I myself have not been very affected. Not only because I am subscribed so my Blue Buzz is still good as gold, but also because I've been getting into ComfyUI where I can generate locally without using CivitAI's tools—all of the images in this post were in fact locally generated; no Buzz spent at all. The seismic website update just hasn't changed things for me.
But it has affected a lot of people, as the outcry has demonstrated. And for what it is, that is a very lamentable turn of events because there have been free users generating some really great content, and I know some of the content here that I've enjoyed immensely has come from free users.
However... while lamentable, the change just... wasn't unexpected at all. If you've been around for awhile, and especially if you keep your eyes open as you live and grow, you'll see these cycles develop and repeat in many places. In the sphere of web services, it is an especially familiar and predictable pattern. There's even a name for it: enshittification.
Free web services degrade over time because, at the end of the day, someone always has to pay the piper. When the money is coming in from elsewhere—investment capital, venture capitalism, wherever—it's easy to offer a free service because you're not spending your own money to keep it going. Someone else is paying the costs. But those rides never last forever. Investors expect, in time, to stop paying and start earning. And that's when the service changes. Because it has to. Because it was, and always has been, a business.
When using a free service, spend some time wondering: “Who is paying for this?” Because if it's not you, then someone else is, and sooner or later they won't be. It's going to be their whims that dictate these winds of change. For AI generation this is certainly true, as the cost of the servers, equipment, and even processing time is very real and very significant in dollar value when scaled up to this sheer volume of data that some many users must generate.
The change we're seeing, of a completely free service (or nearly-free service) transforming to one that works harder to generate a return on investment, isn't the result of some sickness of greed. It just simple inevitability. It literally cannot be another way. The only other way it could have gone were being a charity, but in that case instead of the service changing it would have ended when the money ran out.

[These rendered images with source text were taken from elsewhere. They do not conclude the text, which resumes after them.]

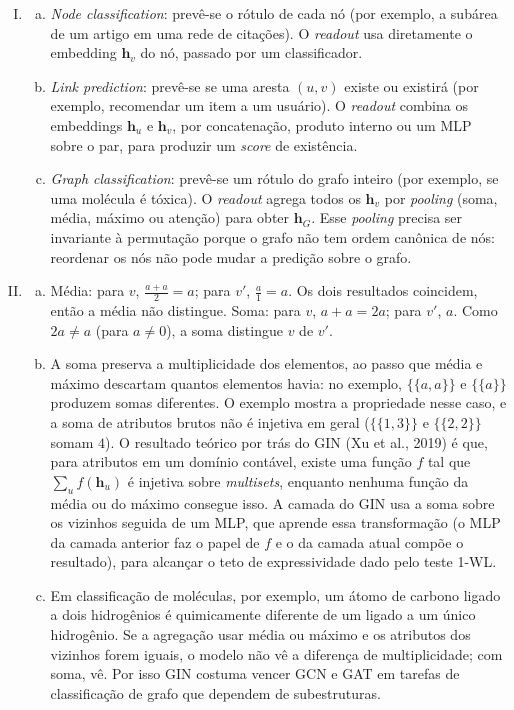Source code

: \documentclass{dlproblemset}
\begin{document}
\begin{enumerate}[I)]
    \item
    \begin{enumerate}[(a)]
        \item \textit{Node classification}: prevê-se o rótulo de cada nó (por exemplo, a subárea de um artigo em uma rede de citações). O \textit{readout} usa diretamente o embedding $\mathbf{h}_v$ do nó, passado por um classificador.
        \item \textit{Link prediction}: prevê-se se uma aresta $(u,v)$ existe ou existirá (por exemplo, recomendar um item a um usuário). O \textit{readout} combina os embeddings $\mathbf{h}_u$ e $\mathbf{h}_v$, por concatenação, produto interno ou um MLP sobre o par, para produzir um \textit{score} de existência.
        \item \textit{Graph classification}: prevê-se um rótulo do grafo inteiro (por exemplo, se uma molécula é tóxica). O \textit{readout} agrega todos os $\mathbf{h}_v$ por \textit{pooling} (soma, média, máximo ou atenção) para obter $\mathbf{h}_G$. Esse \textit{pooling} precisa ser invariante à permutação porque o grafo não tem ordem canônica de nós: reordenar os nós não pode mudar a predição sobre o grafo.
    \end{enumerate}

    \item
    \begin{enumerate}[(a)]
        \item Média: para $v$, $\tfrac{a+a}{2} = a$; para $v'$, $\tfrac{a}{1} = a$. Os dois resultados coincidem, então a média não distingue. Soma: para $v$, $a + a = 2a$; para $v'$, $a$. Como $2a \neq a$ (para $a \neq 0$), a soma distingue $v$ de $v'$.
        \item A soma preserva a multiplicidade dos elementos, ao passo que média e máximo descartam quantos elementos havia: no exemplo, $\{\!\!\{a,a\}\!\!\}$ e $\{\!\!\{a\}\!\!\}$ produzem somas diferentes. O exemplo mostra a propriedade nesse caso, e a soma de atributos brutos não é injetiva em geral ($\{\!\!\{1,3\}\!\!\}$ e $\{\!\!\{2,2\}\!\!\}$ somam $4$). O resultado teórico por trás do GIN (Xu et al., 2019) é que, para atributos em um domínio contável, existe uma função $f$ tal que $\sum_{u} f(\mathbf{h}_u)$ é injetiva sobre \textit{multisets}, enquanto nenhuma função da média ou do máximo consegue isso. A camada do GIN usa a soma sobre os vizinhos seguida de um MLP, que aprende essa transformação (o MLP da camada anterior faz o papel de $f$ e o da camada atual compõe o resultado), para alcançar o teto de expressividade dado pelo teste 1-WL.
        \item Em classificação de moléculas, por exemplo, um átomo de carbono ligado a dois hidrogênios é quimicamente diferente de um ligado a um único hidrogênio. Se a agregação usar média ou máximo e os atributos dos vizinhos forem iguais, o modelo não vê a diferença de multiplicidade; com soma, vê. Por isso GIN costuma vencer GCN e GAT em tarefas de classificação de grafo que dependem de subestruturas.
    \end{enumerate}


\end{enumerate}
\end{document}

I won't chastise any user who has to take the loss that they shouldn't be upset about it. But I do advise them to put themselves in a place where they can understand that there was no avoiding it. The reality for free users of web services is that they will, inevitably, always bounce from service to service, as one degrades and others start up. There will never be a home. It's on the big lessons, in life even, in ways more broad than just regarding web services. It's why you should spend a little bit of yourself to connect deeply with other people. Bind yourself with them. Because a home is rooted to a foundation, but the people can pick up and travel with you.
Don't expect a serious or significant reversion from CivitAI. Some pushback can earn some reprieve—like the change that enabled Blue Buzz not-safe-for-work generation for subscribers—but there won't be any full turnaround because it'd be unnatural. For free users of not-safe-for-work generations, the realistic choices are to jump ship to other services, or to invest for themselves, either as a CivitAI subscriber or by getting hardware to do local generation.
Stop, breath, and think about it. Maybe it is time to go, but consider about who you'll keep with you. Or maybe it's time to make it happen and find a way to invest, and get some of that control for yourself.
Five of this post's images go into the Hi-Res Collection, and as a bonus they are extra hi-res. Since they're generated locally with ComfyUI, I was able to start pushing some limits in image sizes with @SXCD2719's new Checkpoint, Cinema. Compared to CivitAI's typical hi-res output, these images are about 33% bigger.
There are six images though! Why only five to the Hi-Res Collection? Does Fluttershy not belong? Why? Because she is 1440p (QHD) background sized, baby! Bigger than them all! I'm all but certain I'll create a background Collection at this point, but I want to generate just a few more backgrounds before opening it up.
All the Mane Six are here too, so this post goes in all their Collections as well.
My friends, take care of yourselves. Find the paths and the people that are right for you.